[Dataset entries]
□ □ □
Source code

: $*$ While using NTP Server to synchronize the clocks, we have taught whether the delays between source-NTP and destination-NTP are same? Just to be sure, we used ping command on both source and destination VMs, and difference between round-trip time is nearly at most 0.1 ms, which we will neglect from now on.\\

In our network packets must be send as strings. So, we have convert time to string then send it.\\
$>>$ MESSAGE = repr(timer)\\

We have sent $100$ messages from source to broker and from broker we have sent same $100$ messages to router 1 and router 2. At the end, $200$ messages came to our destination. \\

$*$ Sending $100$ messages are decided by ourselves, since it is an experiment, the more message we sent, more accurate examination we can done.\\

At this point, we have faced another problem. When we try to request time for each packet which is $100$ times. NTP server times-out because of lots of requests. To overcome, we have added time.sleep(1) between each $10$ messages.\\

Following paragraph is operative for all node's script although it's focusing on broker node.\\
□ □ □
* **Work order**: Using the data above, transcribe the lines that run from the line with "from now on.\\" to the line with "In our network", both ends kept, and output nothing else.

* **Answer to this task**:
: $*$ While using NTP Server to synchronize the clocks, we have taught whether the delays between source-NTP and destination-NTP are same? Just to be sure, we used ping command on both source and destination VMs, and difference between round-trip time is nearly at most 0.1 ms, which we will neglect from now on.\\

In our network packets must be send as strings. So, we have convert time to string then send it.\\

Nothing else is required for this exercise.